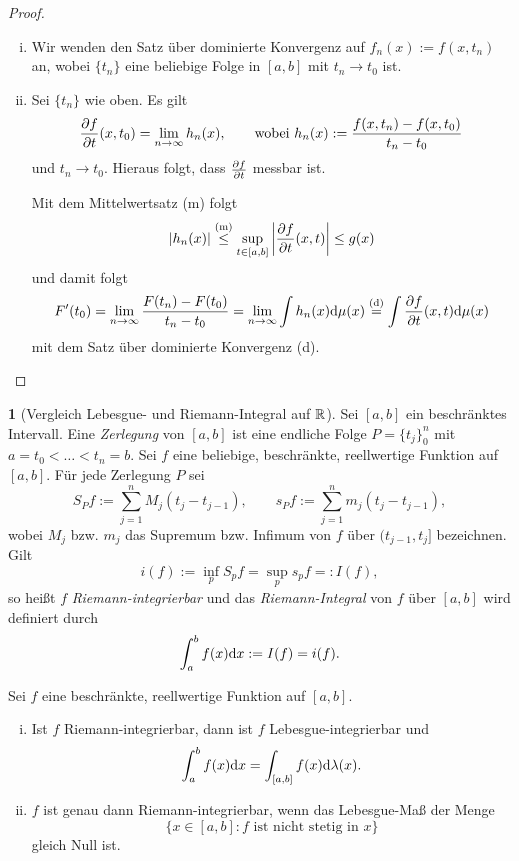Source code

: \documentclass[
 a4paper,
 12pt,
 parskip=half
 ]{scrreprt}
\theoremstyle{plain}
\theoremstyle{definition}
\newtheorem{prgp}[thm]{} %
\numberwithin{equation}{section}
\begin{document}
\begin{proof}
 \begin{enumerate}[(i)]
  \item Wir wenden den Satz über dominierte Konvergenz auf $f_n(x) := f(x, t_n)$ an, wobei $\{ t_n \}$ eine beliebige Folge in $[a,b]$ mit $t_n \to t_0$ ist. 
  \item Sei $\{ t_n \}$ wie oben. Es gilt
  \[ \frac{\partial f}{\partial t}(x,t_0) = \lim_{n \to \infty} h_n(x), \qquad \text{wobei } h_n(x) := \frac{f(x,t_n) - f(x,t_0)}{t_n -t_0} \]
  und $t_n \to t_0$. Hieraus folgt, dass $\frac{\partial f}{\partial t}$ messbar ist.
  
  Mit dem Mittelwertsatz (m) folgt
  \[ |h_n(x)| \overset{(\text{m})}{\le} \sup_{t \in [a,b]} \left| \frac{\partial f}{\partial t} (x,t) \right| \le g(x) \]
  und damit folgt
  \[ F'(t_0) = \lim_{n \to \infty} \frac{F(t_n) - F(t_0)}{t_n - t_0} = \lim_{n \to \infty} \int h_n(x) \mathrm{d} \mu(x) \overset{(\text{d})}{=} \int \frac{\partial f}{\partial t} (x,t) \mathrm{d} \mu(x) \]
  mit dem Satz über dominierte Konvergenz (d). \qedhere
 \end{enumerate}
\end{proof}

\begin{prgp}[Vergleich Lebesgue- und Riemann-Integral auf $\mathbb{R}$]
 Sei $[a,b]$ ein beschränktes Intervall. Eine \emph{Zerlegung} von $[a,b]$ ist eine endliche Folge $P = \{ t_j \}_0^n$ mit $a = t_0 < \ldots < t_n = b$. Sei $f$ eine beliebige, beschränkte, reellwertige Funktion auf $[a,b]$. Für jede Zerlegung $P$ sei
\[ S_P f := \sum_{j=1}^n M_j(t_j-t_{j-1}), \qquad s_P f := \sum_{j=1}^n m_j(t_j-t_{j-1}), \]
wobei $M_j$ bzw. $m_j$ das Supremum bzw. Infimum von $f$ über $(t_{j-1},t_j]$ bezeichnen. Gilt
\[ i(f) := \inf_{p} S_p f = \sup_p s_p f =: I(f), \]
so heißt $f$ \emph{Riemann-integrierbar} und das \emph{Riemann-Integral} von $f$ über $[a,b]$ wird definiert durch
\[ \int_a^b f(x) \mathrm{d} x := I(f) = i(f). \]
\end{prgp}

\begin{thm}
 Sei $f$ eine beschränkte, reellwertige Funktion auf $[a,b]$.
 \begin{enumerate}[(i)]
  \item Ist $f$ Riemann-integrierbar, dann ist $f$ Lebesgue-integrierbar und
  \[ \int_a^b f(x) \mathrm{d} x = \int_{[a,b]} f(x) \mathrm{d} \lambda(x). \]
  \item $f$ ist genau dann Riemann-integrierbar, wenn das Lebesgue-Maß der Menge
  \[ \{ x \in [a,b] : f \text{ ist nicht stetig in } x \} \]
  gleich Null ist.
 \end{enumerate}
\end{thm}
\end{document}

Activity: No pictures belong in the answer, only the lines from the top of the listing through the line containing "Mit dem Mittelwertsatz (m) folgt", repeated word for word.

Expected answer:
Source code

: \documentclass[
 a4paper,
 12pt,
 parskip=half
 ]{scrreprt}
\theoremstyle{plain}
\theoremstyle{definition}
\newtheorem{prgp}[thm]{} %
\numberwithin{equation}{section}
\begin{document}
\begin{proof}
 \begin{enumerate}[(i)]
  \item Wir wenden den Satz über dominierte Konvergenz auf $f_n(x) := f(x, t_n)$ an, wobei $\{ t_n \}$ eine beliebige Folge in $[a,b]$ mit $t_n \to t_0$ ist. 
  \item Sei $\{ t_n \}$ wie oben. Es gilt
  \[ \frac{\partial f}{\partial t}(x,t_0) = \lim_{n \to \infty} h_n(x), \qquad \text{wobei } h_n(x) := \frac{f(x,t_n) - f(x,t_0)}{t_n -t_0} \]
  und $t_n \to t_0$. Hieraus folgt, dass $\frac{\partial f}{\partial t}$ messbar ist.
  
  Mit dem Mittelwertsatz (m) folgt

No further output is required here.